For how many positive integers $n$ does $1+2+...+n$ evenly divide from $6n$ ?

$\mathrm{(A) \ } 3\qquad \mathrm{(B) \ } 5\qquad \mathrm{(C) \ } 7\qquad \mathrm{(D) \ } 9\qquad \mathrm{(E) \ } 11$

Solution

If $1+2+...+n$ evenly divides $6n$ , then $\frac{6n}{1+2+...+n}$ is an integer.

Since $1+2+...+n = \frac{n(n+1)}{2}$ we may substitute the RHS in the above fraction.

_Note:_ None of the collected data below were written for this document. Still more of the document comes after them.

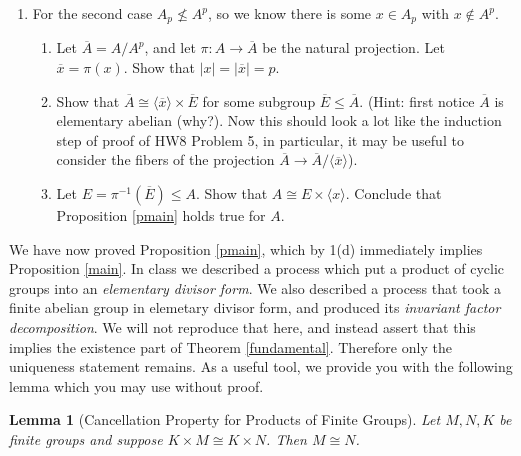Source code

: \documentclass[11pt]{article}
\newtheorem{lemma}{Lemma}
\newcommand{\la}{\langle}
\newcommand{\ra}{\rangle}
\begin{document}
\begin{enumerate}
{\begin{enumerate}
{\begin{enumerate}
{      Let $A_0 = \la y_1,\cdots,y_t\ra$.  Show that $A_0\cong\la y_1\ra\times\la y_2\ra\times\cdots\times\la y_t\ra$.  (It might be useful to use induction on $t$).
      }
      \item{
      Show that $A^p\unlhd A_0$ and that $A_0/A^p$ is an elementary abelian group of order $p^t$.
      }
      \item{
      Use part (c) and (d)(iii) to show that $|A_0| = |A|$.  Conclude that Proposition \ref{pmain} holds for $A$.
      }
    \end{enumerate}
    }
    \item{
    For the second case $A_p\not\le A^p$, so we know there is some $x\in A_p$ with $x\notin A^p$.
    \begin{enumerate}
      \item{
      Let $\overline A = A/A^p$, and let $\pi:A\to \overline A$ be the natural projection.  Let $\overline x = \pi(x)$.  Show that $|x| = |\overline x| = p$.
      }
      \item{
      Show that $\overline A\cong \la\overline x\ra\times\overline E$ for some subgroup $\overline E\le \overline A$.  (Hint: first notice $\overline A$ is elementary abelian (why?).  Now this should look a lot like the induction step of proof of HW8 Problem 5, in particular, it may be useful to consider the fibers of the projection $\overline A\to\overline A/\la\overline x\ra$).
      }
      \item{
      Let $E = \pi^{-1}(\overline E)\le A$.  Show that $A\cong E\times\la x\ra$.  Conclude that Proposition \ref{pmain} holds true for $A$.
      }
    \end{enumerate}
    }
  \end{enumerate}
  }
\end{enumerate}
We have now proved Proposition \ref{pmain}, which by 1(d) immediately implies Proposition \ref{main}.  In class we described a process which put a product of cyclic groups into an \textit{elementary divisor form}.  We also described a process that took a finite abelian group in elemetary divisor form, and produced its \textit{invariant factor decomposition}.  We will not reproduce that here, and instead assert that this implies the existence part of Theorem \ref{fundamental}.  Therefore only the uniqueness statement remains.  As a useful tool, we provide you with the following lemma which you may use without proof.
\begin{lemma}[Cancellation Property for Products of Finite Groups]\label{cancel}
  Let $M,N,K$ be finite groups and suppose $K\times M\cong K\times N$.  Then $M\cong N$.
\end{lemma}
\end{document}

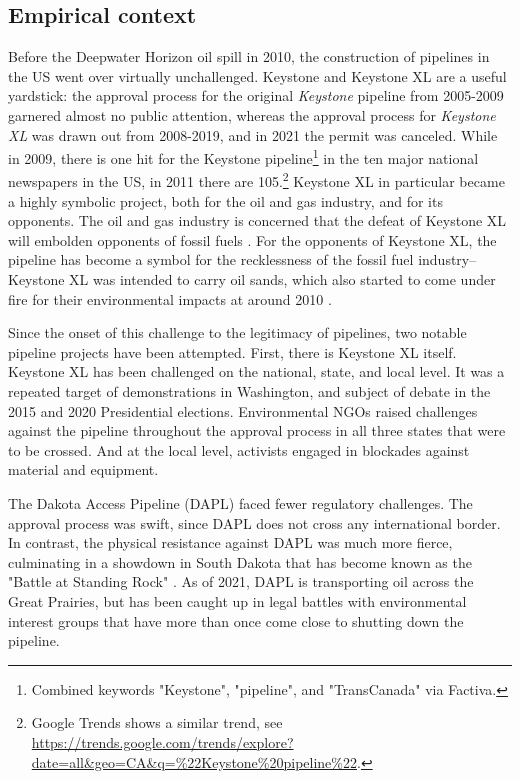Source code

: 
\subsection*{Empirical context}

Before the Deepwater Horizon oil spill in 2010, the construction of pipelines in the US went over virtually unchallenged. Keystone and Keystone XL are a useful yardstick: the approval process for the original \textit{Keystone} pipeline from 2005-2009 garnered almost no public attention, whereas the approval process for \textit{Keystone XL} was drawn out from 2008-2019, and in 2021 the permit was canceled. While in 2009, there is one hit for the Keystone pipeline\footnote{Combined keywords "Keystone", "pipeline", and "TransCanada" via Factiva.} in the ten major national newspapers in the US, in 2011 there are 105.\footnote{Google Trends shows a similar trend, see \url{https://trends.google.com/trends/explore?date=all&geo=CA&q=\%22Keystone\%20pipeline\%22}.} Keystone XL in particular became a highly symbolic project, both for the oil and gas industry, and for its opponents. The oil and gas industry is concerned that the defeat of Keystone XL will embolden opponents of fossil fuels \citep{Freitas2021}. For the opponents of Keystone XL, the pipeline has become a symbol for the recklessness of the fossil fuel industry--Keystone XL was intended to carry oil sands, which also started to come under fire for their environmental impacts at around 2010 \citep{Schindler2010}.

Since the onset of this challenge to the legitimacy of pipelines, two notable pipeline projects have been attempted. First, there is Keystone XL itself. Keystone XL has been challenged on the national, state, and local level. It was a repeated target of demonstrations in Washington, and subject of debate in the 2015 and 2020 Presidential elections. Environmental NGOs raised challenges against the pipeline throughout the approval process in all three states that were to be crossed. And at the local level, activists engaged in blockades against material and equipment.

The Dakota Access Pipeline (DAPL) faced fewer regulatory challenges. The approval process was swift, since DAPL does not cross any international border. In contrast, the physical resistance against DAPL was much more fierce, culminating in a showdown in South Dakota that has become known as the "Battle at Standing Rock" \citep{Read2016}. As of 2021, DAPL is transporting oil across the Great Prairies, but has been caught up in legal battles with environmental interest groups that have more than once come close to shutting down the pipeline.

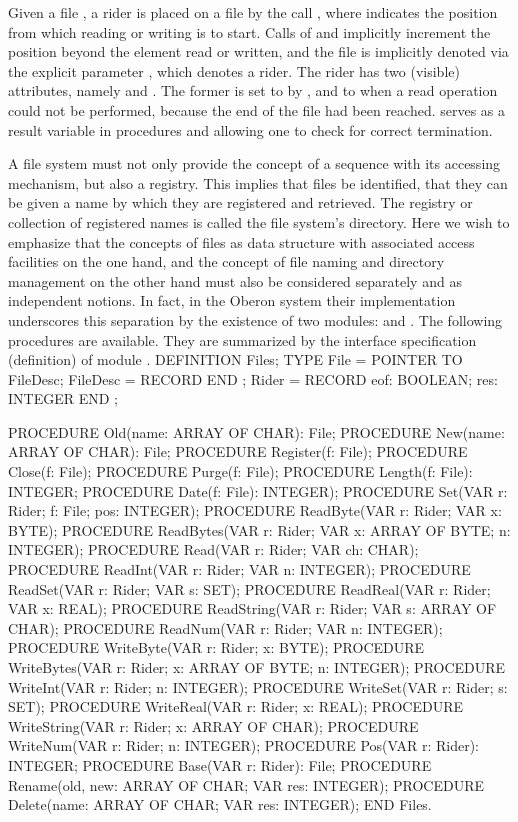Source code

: Given a file , a rider  is placed on a file by the call
, where  indicates the position from which reading or writing is to start. Calls of  and  implicitly increment the position beyond the element read or written, and the file is implicitly denoted via the explicit parameter , which denotes a rider. The rider has two (visible) attributes, namely  and . The former is set to  by , and to  when a read operation could not be performed, because the end of the file had been reached.  serves as a result variable in procedures  and  allowing one to check for correct termination.

A file system must not only provide the concept of a sequence with its accessing mechanism, but also a registry. This implies that files be identified, that they can be given a name by which they are registered and retrieved. The registry or collection of registered names is called the file system's directory. Here we wish to emphasize that the concepts of files as data structure with associated access facilities on the one hand, and the concept of file naming and directory management on the other hand must also be considered separately and as independent notions. In fact, in the Oberon system their implementation underscores this separation by the existence of two modules:  and . The following procedures are available. They are summarized by the interface specification (definition) of module .
\begintt
DEFINITION Files;
  TYPE File = POINTER TO FileDesc;
     FileDesc = RECORD END ;
     Rider = RECORD eof: BOOLEAN; res: INTEGER END ;

  PROCEDURE Old(name: ARRAY OF CHAR): File;
  PROCEDURE New(name: ARRAY OF CHAR): File;
  PROCEDURE Register(f: File);
  PROCEDURE Close(f: File);
  PROCEDURE Purge(f: File);
  PROCEDURE Length(f: File): INTEGER;
  PROCEDURE Date(f: File): INTEGER);
  PROCEDURE Set(VAR r: Rider; f: File; pos: INTEGER);
  PROCEDURE ReadByte(VAR r: Rider; VAR x: BYTE);
  PROCEDURE ReadBytes(VAR r: Rider; VAR x: ARRAY OF BYTE; n: INTEGER);
  PROCEDURE Read(VAR r: Rider; VAR ch: CHAR);
  PROCEDURE ReadInt(VAR r: Rider; VAR n: INTEGER);
  PROCEDURE ReadSet(VAR r: Rider; VAR s: SET);
  PROCEDURE ReadReal(VAR r: Rider; VAR x: REAL);
  PROCEDURE ReadString(VAR r: Rider; VAR s: ARRAY OF CHAR);
  PROCEDURE ReadNum(VAR r: Rider; VAR n: INTEGER);
  PROCEDURE WriteByte(VAR r: Rider; x: BYTE);
  PROCEDURE WriteBytes(VAR r: Rider; x: ARRAY OF BYTE; n: INTEGER);
  PROCEDURE WriteInt(VAR r: Rider; n: INTEGER);
  PROCEDURE WriteSet(VAR r: Rider; s: SET);
  PROCEDURE WriteReal(VAR r: Rider; x: REAL);
  PROCEDURE WriteString(VAR r: Rider; x: ARRAY OF CHAR);
  PROCEDURE WriteNum(VAR r: Rider; n: INTEGER);
  PROCEDURE Pos(VAR r: Rider): INTEGER;
  PROCEDURE Base(VAR r: Rider): File;
  PROCEDURE Rename(old, new: ARRAY OF CHAR; VAR res: INTEGER);
  PROCEDURE Delete(name: ARRAY OF CHAR; VAR res: INTEGER);
END Files.
\endtt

So the problem asks us for how many positive integers $n$ is $\frac{6n}{\frac{n(n+1)}{2}}=\frac{12}{n+1}$ an integer, or equivalently when $k(n+1) = 12$ for a positive integer $k$ .

$\frac{12}{n+1}$ is an integer when $n+1$ is a factor of $12$ .

The factors of $12$ are $1$ , $2$ , $3$ , $4$ , $6$ , and $12$ , so the possible values of $n$ are $0$ , $1$ , $2$ , $3$ , $5$ , and $11$ .

But $0$ isn't a positive integer, so only $1$ , $2$ , $3$ , $5$ , and $11$ are possible values of $n$ . Therefore the number of possible values of $n$ is $5\Longrightarrow \boxed{\mathrm{(B)}}$ .

See also

2005 AMC 10A (Problems • Resources)
Preceded by Problem 20	Followed by Problem 22
1 • 2 • 3 • 4 • 5 • 6 • 7 • 8 • 9 • 10 • 11 • 12 • 13 • 14 • 15 • 16 • 17 • 18 • 19 • 20 • 21 • 22 • 23 • 24 • 25

Retrieved from "http://www.artofproblemsolving.com/Wiki/index.php/2005_AMC_10A_Problems/Problem_21"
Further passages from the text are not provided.